Day 63: Poultry is My Oyster

You know when cartoon characters are hungry and imagine other characters as food?

That's a little what it's like to suddenly know how to break down – or fabricate, as we say – chickens and ducks and pretty much any type of poultry. It's actually pretty simple: either removing meat from bone or going through joints.

The hardest part is the oyster, the little round bits of meat above the thighs on the lower back of the chicken, which are spoken of lovingly by people. It's requires a little digging with a knife, which is slightly tricky, but really isn't.

We also learned some basic classifications that you sometimes see at the store. They never registered with me before, but apparently they do mean something. A cornish hen is a 5-6 week old chicken. A broiler or fryer is a 9-12 week old chicken. A roaster is 3-5 months.

Knowing is half the battle.

Photo: Tony Cenicola/The New York Times

Kitchen Lingo: Bouquet Garni

Bouquet Garni (boo-kay gar-nee)

noun: A bundle of herbs that are used to flavor stocks and soups and removed before serving. Typically, parsley stems, celery, thyme, and a bay leaf wrapped up in the green portion of a leek and tied together. The herbs can also be sandwiched together between two celery ribs or wrapped up in cheesecloth.

02 December 2011

Food in Fiction: The Matrix



Mouse (Matt Doran), Neo (Keanu Reeves), Switch (Belinda McClory), Apoc (Julian Arahanga)
The Matrix (1999)
Written & directed by Andy and Lana Wachowski

For me, this is the best possible explanation for why everything tastes like chicken.

01 December 2011

Kitchen Lingo: 'All Day'

All day

noun: The total number of orders of a particular item currently being cooked. Akin to "that's all we got."
e.g. I've got two steaks for table 10, three for table 11 - five steaks all day.

29 November 2011

Day 61: Bitch, Meez

Our first cooking day in Culinary Foundations III was a runaway success. We roasted chickens, a relatively simple task, and made pommes puree, a process we'd done several times in Foundations II.

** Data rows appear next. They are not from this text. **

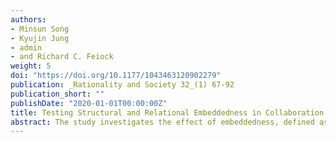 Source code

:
```yaml
---
authors:
- Minsun Song
- Kyujin Jung
- admin
- and Richard C. Feiock
weight: 5
doi: "https://doi.org/10.1177/1043463120902279"
publication: _Rationality and Society 32_(1) 67-92
publication_short: ""
publishDate: "2020-01-01T00:00:00Z"
title: Testing Structural and Relational Embeddedness in Collaboration Risk
abstract: The study investigates the effect of embeddedness, defined as a property of interdependent relations in which organizations are integrated in a network, on collaboration risk emerging from relational uncertainty. Despite efforts to understand the structural effects of network governance, embedded relationships and their influence on collaboration remain relatively unexplored. A case of intergovernmental collaboration for emergency management is used as a test bed to examine the role of embeddedness in disaster networks and to extend the knowledge of collaboration risk within the institutional collective action framework. We hypothesize and test the effect of relational and structural embeddedness on the level of collaboration risk that an organization perceives. Our analysis of 69 organizations engaged in emergency management operations in the Seoul Metropolitan Area, South Korea reveals that both structural and relational embeddedness facilitate organizations to mitigate perceived collaboration risk. The results suggest that reachability secures relief of relational risk, and that commitment relationships bind participants.
---
```





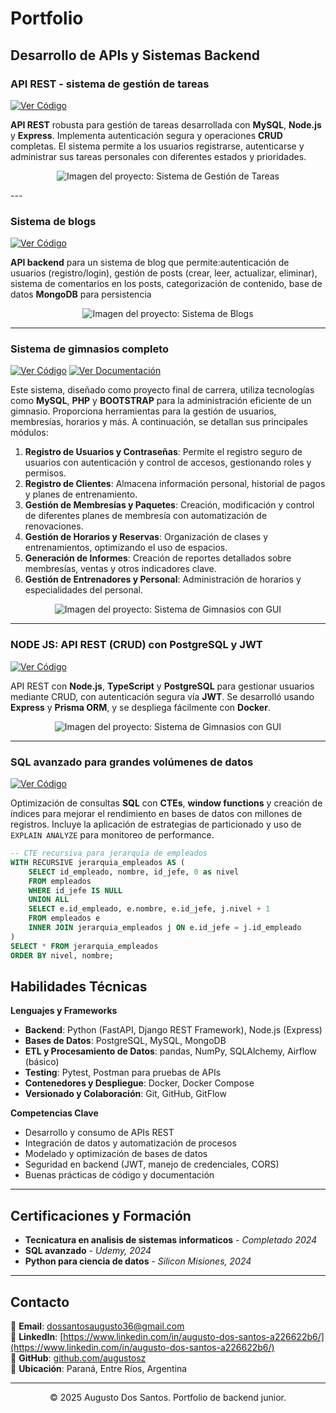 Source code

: # Portfolio

## Desarrollo de APIs y Sistemas Backend

### API REST - sistema de gestión de tareas

[![Ver Código](https://img.shields.io/badge/GitHub-Ver_C%C3%B3digo-blue?logo=GitHub)](https://github.com/augustosz/taskManagment)

**API REST** robusta para gestión de tareas desarrollada con **MySQL**, **Node.js** y **Express**. Implementa autenticación segura y operaciones **CRUD** completas. El sistema permite a los usuarios registrarse, autenticarse y administrar sus tareas personales con diferentes estados y prioridades.

<p align="center">
  <img src="./images/image.png" alt="Imagen del proyecto: Sistema de Gestión de Tareas">
</p>
---

### Sistema de blogs

[![Ver Código](https://img.shields.io/badge/GitHub-Ver_C%C3%B3digo-blue?logo=GitHub)](https://github.com/augustosz/sistemaDeBlogs)

**API backend** para un sistema de blog que permite:autenticación de usuarios (registro/login), gestión de posts (crear, leer, actualizar, eliminar), sistema de comentarios en los posts, categorización de contenido, base de datos **MongoDB** para persistencia

<p align="center">
  <img src="./images/image1.png" alt="Imagen del proyecto: Sistema de Blogs">
</p>

---

### Sistema de gimnasios completo

[![Ver Código](https://img.shields.io/badge/GitHub-Ver_C%C3%B3digo-blue?logo=GitHub)](https://github.com/augustosz/gym-repo) [![Ver Documentación](https://img.shields.io/badge/Docs-Ver_Documentaci%C3%B3n-green?logo=gitbook)](https://drive.google.com/drive/folders/1gYDL0S_wEO79aIkFAsKQJMc7MNpJwEcP)

Este sistema, diseñado como proyecto final de carrera, utiliza tecnologías como **MySQL**, **PHP** y **BOOTSTRAP** para la administración eficiente de un gimnasio. Proporciona herramientas para la gestión de usuarios, membresías, horarios y más. A continuación, se detallan sus principales módulos:

1.  **Registro de Usuarios y Contraseñas**: Permite el registro seguro de usuarios con autenticación y control de accesos, gestionando roles y permisos.
2.  **Registro de Clientes**: Almacena información personal, historial de pagos y planes de entrenamiento.
3.  **Gestión de Membresías y Paquetes**: Creación, modificación y control de diferentes planes de membresía con automatización de renovaciones.
4.  **Gestión de Horarios y Reservas**: Organización de clases y entrenamientos, optimizando el uso de espacios.
5.  **Generación de Informes**: Creación de reportes detallados sobre membresías, ventas y otros indicadores clave.
6.  **Gestión de Entrenadores y Personal**: Administración de horarios y especialidades del personal.

<p align="center">
  <img src="./images/image2.png" alt="Imagen del proyecto: Sistema de Gimnasios con GUI">
</p>

---

### NODE JS: API REST (CRUD) con PostgreSQL y JWT

[![Ver Código](https://img.shields.io/badge/GitHub-Ver_C%C3%B3digo-blue?logo=GitHub)](https://github.com/portfolio/etl-pipeline-python-sql)

API REST con **Node.js**, **TypeScript** y **PostgreSQL** para gestionar usuarios mediante CRUD, con autenticación segura vía **JWT**. Se desarrolló usando **Express** y **Prisma ORM**, y se despliega fácilmente con **Docker**.

<p align="center">
  <img src="./images/image3.png" alt="Imagen del proyecto: Sistema de Gimnasios con GUI">
</p>

---

### SQL avanzado para grandes volúmenes de datos

[![Ver Código](https://img.shields.io/badge/GitHub-Ver_C%C3%B3digo-blue?logo=GitHub)](https://github.com/augustosz/consultas)

Optimización de consultas **SQL** con **CTEs**, **window functions** y creación de índices para mejorar el rendimiento en bases de datos con millones de registros. Incluye la aplicación de estrategias de particionado y uso de `EXPLAIN ANALYZE` para monitoreo de performance.

```SQL
-- CTE recursiva para jerarquía de empleados
WITH RECURSIVE jerarquia_empleados AS (
    SELECT id_empleado, nombre, id_jefe, 0 as nivel
    FROM empleados 
    WHERE id_jefe IS NULL
    UNION ALL
    SELECT e.id_empleado, e.nombre, e.id_jefe, j.nivel + 1
    FROM empleados e
    INNER JOIN jerarquia_empleados j ON e.id_jefe = j.id_empleado
)
SELECT * FROM jerarquia_empleados
ORDER BY nivel, nombre;
```

## Habilidades Técnicas

**Lenguajes y Frameworks**

- **Backend**: Python (FastAPI, Django REST Framework), Node.js (Express)
- **Bases de Datos**: PostgreSQL, MySQL, MongoDB
- **ETL y Procesamiento de Datos**: pandas, NumPy, SQLAlchemy, Airflow (básico)
- **Testing**: Pytest, Postman para pruebas de APIs
- **Contenedores y Despliegue**: Docker, Docker Compose
- **Versionado y Colaboración**: Git, GitHub, GitFlow

**Competencias Clave**

- Desarrollo y consumo de APIs REST
- Integración de datos y automatización de procesos
- Modelado y optimización de bases de datos
- Seguridad en backend (JWT, manejo de credenciales, CORS)
- Buenas prácticas de código y documentación

---

## Certificaciones y Formación

- **Tecnicatura en analisis de sistemas informaticos** - _Completado 2024_
- **SQL avanzado** - _Udemy, 2024_
- **Python para ciencia de datos** - _Silicon Misiones, 2024_

---

## Contacto

📧 **Email**: [dossantosaugusto36@gmail.com](mailto:mi.email@ejemplo.com)  
💼 **LinkedIn**: [https://www.linkedin.com/in/augusto-dos-santos-a226622b6/](https://www.linkedin.com/in/augusto-dos-santos-a226622b6/)  
🐙 **GitHub**: [github.com/augustosz](https://github.com/augustosz)  
📍 **Ubicación**: Paraná, Entre Ríos, Argentina

---

<center>© 2025 Augusto Dos Santos. Portfolio de backend junior.</center>
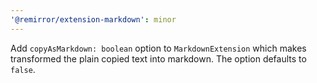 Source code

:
 ```yaml
---
'@remirror/extension-markdown': minor
---
```


Add `copyAsMarkdown: boolean` option to `MarkdownExtension` which makes transformed the plain copied text into markdown. The option defaults to `false`.
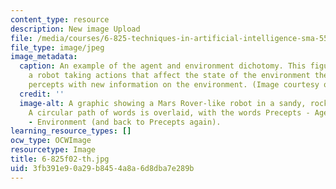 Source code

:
 ```yaml
---
content_type: resource
description: New image Upload
file: /media/courses/6-825-techniques-in-artificial-intelligence-sma-5504-fall-2002/3fb391e90a29b8454a8a6d8dba7e289b_6-825f02-th.jpg
file_type: image/jpeg
image_metadata:
  caption: An example of the agent and environment dichotomy. This figure illustrates
    a robot taking actions that affect the state of the environment then receiving
    percepts with new information on the environment. (Image courtesy of Beryl Simon.)
  credit: ''
  image-alt: A graphic showing a Mars Rover-like robot in a sandy, rocky environment.
    A circular path of words is overlaid, with the words Precepts - Agent - Actions
    - Environment (and back to Precepts again).
learning_resource_types: []
ocw_type: OCWImage
resourcetype: Image
title: 6-825f02-th.jpg
uid: 3fb391e9-0a29-b845-4a8a-6d8dba7e289b
---
```

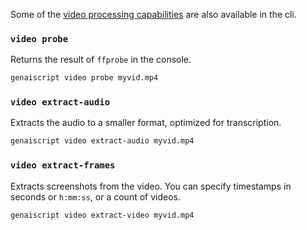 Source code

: Some of the [video processing capabilities](/genaiscript/reference/scripts/videos) are also available in the cli.

### `video probe`

Returns the result of `ffprobe` in the console.

```sh
genaiscript video probe myvid.mp4
```

### `video extract-audio`

Extracts the audio to a smaller format, optimized for transcription.

```sh
genaiscript video extract-audio myvid.mp4
```

### `video extract-frames`

Extracts screenshots from the video. You can specify timestamps in seconds or `h:mm:ss`, or a count of videos.

```sh
genaiscript video extract-video myvid.mp4
```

Our second day of cooking was a disaster.

In Foundations II we basically had up to three hours to finish whatever dishes were required for the day. We could choose the order and present them as soon as they were ready. By and large, each dish was a single item. Our roast chicken day was largely the same – chicken and potatoes as soon as we could knock them out.

The second cooking day featured service windows. In order to semi-replicate restaurant timing, we were given successive 15 minute windows, one for the first dish and one for the second. That's two dishes, each with a side and a sauce (or in one case, a flavored butter). Starting from scratch to the first window was roughly two hours. 15 minutes after that was dish #2. If the window closed and we didn't present, we'd get a zero.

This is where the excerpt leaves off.